PASCAL - Pattern Analysis, Statistical Modelling and Computational Learning

Gaussian Process Dynamic Programming
Marc Deisenroth, Carl Edward Rasmussen and Jan Peters
Neurocomputing Volume 72, Number 7-9, pp. 1508-1524, 2009.


Reinforcement learning (RL) and optimal control of systems with continuous states and actions require approximation techniques in most interesting cases. In this article, we introduce Gaussian process dynamic programming (GPDP), an approximate value-function based RL algorithm. We consider both a classic optimal control problem, where problem-specific prior knowledge is available, and a classic RL problem, where only very general priors can be used. For the classic optimal control problem, GPDP models the unknown value functions with Gaussian processes and generalizes dynamic programming to continuous-valued states and actions.
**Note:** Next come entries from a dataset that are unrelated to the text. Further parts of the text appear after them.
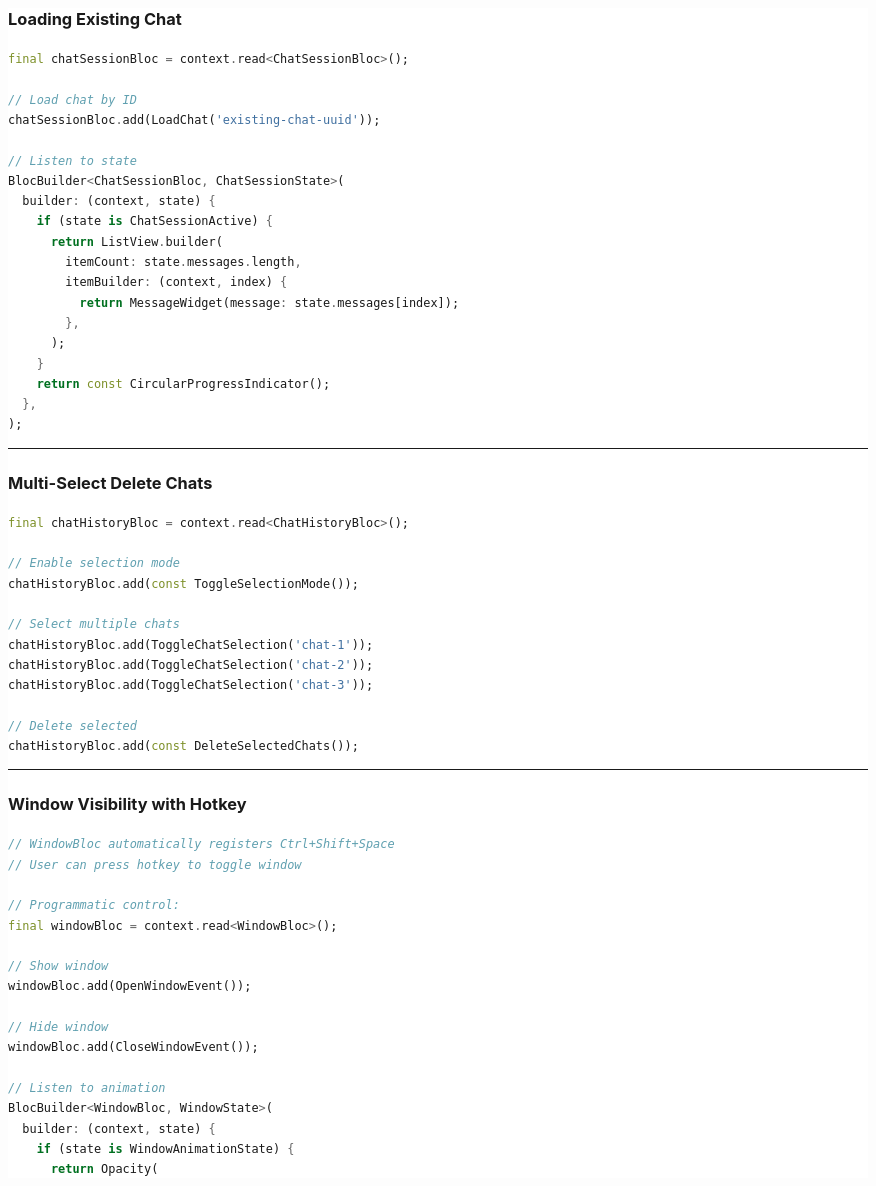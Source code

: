 
### Loading Existing Chat

```dart
final chatSessionBloc = context.read<ChatSessionBloc>();

// Load chat by ID
chatSessionBloc.add(LoadChat('existing-chat-uuid'));

// Listen to state
BlocBuilder<ChatSessionBloc, ChatSessionState>(
  builder: (context, state) {
    if (state is ChatSessionActive) {
      return ListView.builder(
        itemCount: state.messages.length,
        itemBuilder: (context, index) {
          return MessageWidget(message: state.messages[index]);
        },
      );
    }
    return const CircularProgressIndicator();
  },
);
```

---

### Multi-Select Delete Chats

```dart
final chatHistoryBloc = context.read<ChatHistoryBloc>();

// Enable selection mode
chatHistoryBloc.add(const ToggleSelectionMode());

// Select multiple chats
chatHistoryBloc.add(ToggleChatSelection('chat-1'));
chatHistoryBloc.add(ToggleChatSelection('chat-2'));
chatHistoryBloc.add(ToggleChatSelection('chat-3'));

// Delete selected
chatHistoryBloc.add(const DeleteSelectedChats());
```

---

### Window Visibility with Hotkey

```dart
// WindowBloc automatically registers Ctrl+Shift+Space
// User can press hotkey to toggle window

// Programmatic control:
final windowBloc = context.read<WindowBloc>();

// Show window
windowBloc.add(OpenWindowEvent());

// Hide window
windowBloc.add(CloseWindowEvent());

// Listen to animation
BlocBuilder<WindowBloc, WindowState>(
  builder: (context, state) {
    if (state is WindowAnimationState) {
      return Opacity(
```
For the RL problem, GPDP starts from a given initial state and explores the state space using Bayesian active learning. To design a fast learner, available data have to be used efficiently. Hence, we propose to learn probabilistic models of the a priori unknown transition dynamics and the value functions on the fly. In both cases, we successfully apply the resulting continuous-valued controllers to the under-actuated pendulum swing up and analyze the performances of the suggested algorithms. It turns out that GPDP uses data very efficiently and can be applied to problems, where classic dynamic programming would be cumbersome.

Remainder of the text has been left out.